The Constitution—and common sense—recognizes that different states have different cultures, traditions, and needs when it comes to guns. That’s why states make their own rules when it comes to public safety, policing, and concealed weapons. The NRA plan would turn that tradition on its head.  

Under current law, every state allows some form of concealed carry, but the rules vary significantly from state to state. Most states require a permit before you can legally carry a hidden gun, many conduct background checks, and some require extensive training. But a dozen states don’t require any permit whatsoever—much less a clean criminal record or basic firearms proficiency. Under the NRA’s plan, Congress would impose the anything-goes approach of these states on every other state, forcing them to enforce rules made by distant legislators for people in far-away states. This weakest-link approach would let anyone over the age of 17 hide a handgun anywhere on his or her person and walk the streets of any city in the nation, even if the person wasn’t eligible to carry—or even own—a handgun under the laws of that city.

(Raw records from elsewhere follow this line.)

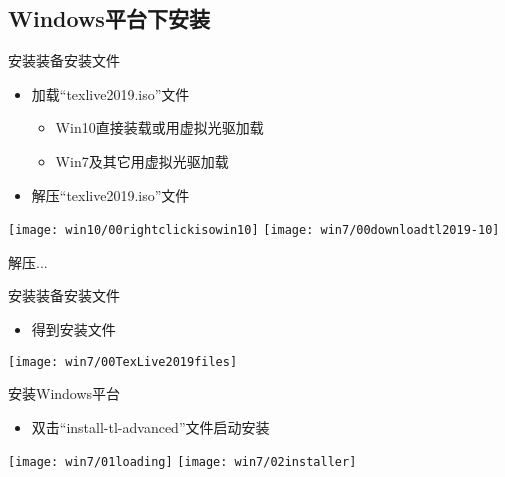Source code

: \documentclass[fontset = none, t]{ctexbeamer}
\begin{document}
\subsection[Windows平台]{Windows平台下安装\tl}
\begin{frame}{安装\tl}{装备安装文件}
  \begin{spacing}{1.0}
    \begin{itemize}
    \item 加载\enquote{texlive2019.iso}文件
      \begin{itemize}
      \item Win10直接装载或用虚拟光驱加载
      \item Win7及其它用虚拟光驱加载
      \end{itemize}      
    \item 解压\enquote{texlive2019.iso}文件
    \end{itemize}
  \begin{center}
    \texttt{[image: win10/00rightclickisowin10]}
    \texttt{[image: win7/00downloadtl2019-10]}
  \end{center}
  \end{spacing}
\end{frame}

\begin{frame}
  解压...
\end{frame}

\begin{frame}{安装\tl}{装备安装文件}
  \begin{spacing}{1.0}
    \begin{itemize}
    \item 得到\alert{安装文件}
    \end{itemize}  
  \begin{center}    
    \texttt{[image: win7/00TexLive2019files]}
  \end{center}
  \end{spacing}
\end{frame}

\begin{frame}{安装\tl}{Windows平台}
  \begin{spacing}{1.0}
    \begin{itemize}
    \item 双击\enquote{install-tl-advanced}文件启动\TeXLive 安装
    \end{itemize}  
  \begin{center}    
    \texttt{[image: win7/01loading]}
    \texttt{[image: win7/02installer]}
  \end{center}
  \end{spacing}
\end{frame}
\end{document}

Such interference with states’ rights is as unconstitutional as it is unprecedented.

The 10th Amendment to the U.S. Constitution reserves powers to the states that are not delegated to the federal government, and the states’ “police power”—the basic responsibility to promote the welfare, safety, and health of the public—is sacrosanct. Throughout American history, states have had the primary responsibility for public safety, and regulating who carries guns in public, and under which conditions, is among the most important ways they do so. The race-to-the-bottom concealed carry plan would eviscerate states’ police power.

It would also diminish elected officials’ accountability to voters. The Constitution contemplates that a state’s government will represent and remain accountable to its own citizens, but under the NRA’s plan, concealed carry rules in any given state would be set by bureaucrats in whichever state capitol sets the bar lowest—no matter how far away or how different from the standards of another state.

Under our Constitution, Congress doesn’t have the power to simply replace one state’s law with that of another, and it can’t make states with strong concealed carry laws enforce low standards that violate their own important public policies. Such power would dramatically undercut state autonomy and violate the principle that state governments be accountable to the preferences of local voters.

The NRA plan would also impose significant costs on the states. They would have to provide extensive (and expensive) training to teach law enforcement how to respond to out-of-state visitors claiming a right to carry hidden guns under the laws of distant states. There’s no national database of concealed carry permits like there is for driver’s licenses, so if Congress passed the plan, states would be forced to create new and costly tools for police who encounter nonresidents with hidden guns. Core principles of federalism dictate that Congress may not force state governments to absorb the financial burden of implementing regulatory decisions made by other states, but that’s just what would happen under the NRA’s proposal.

Given the plan’s constitutional flaws, scholars with widely divergent views on guns have found some surprising common ground. Legal experts who support reasonable gun regulation agree that the NRA concealed carry plan would face significant constitutional hurdles. But even legal scholars who support expansive gun rights favor state-by-state regulation. One constitutional law professor in Texas who says the Supreme Court has condemned the Second Amendment to “constitutional purgatory” by treating it as a second-class right recently opined—correctly—that congressionally mandated concealed carry “turns federalism on its head.”

In light of reciprocity’s constitutional infirmities—and the fact that law enforcement leaders have uniformly rejected it—members of the Senate should break from the House and reject the proposal. Senators who vote no on federally mandated concealed carry wouldn’t just be choosing public safety over the gun lobby’s dangerous agenda; they’d be upholding their oath to defend the Constitution.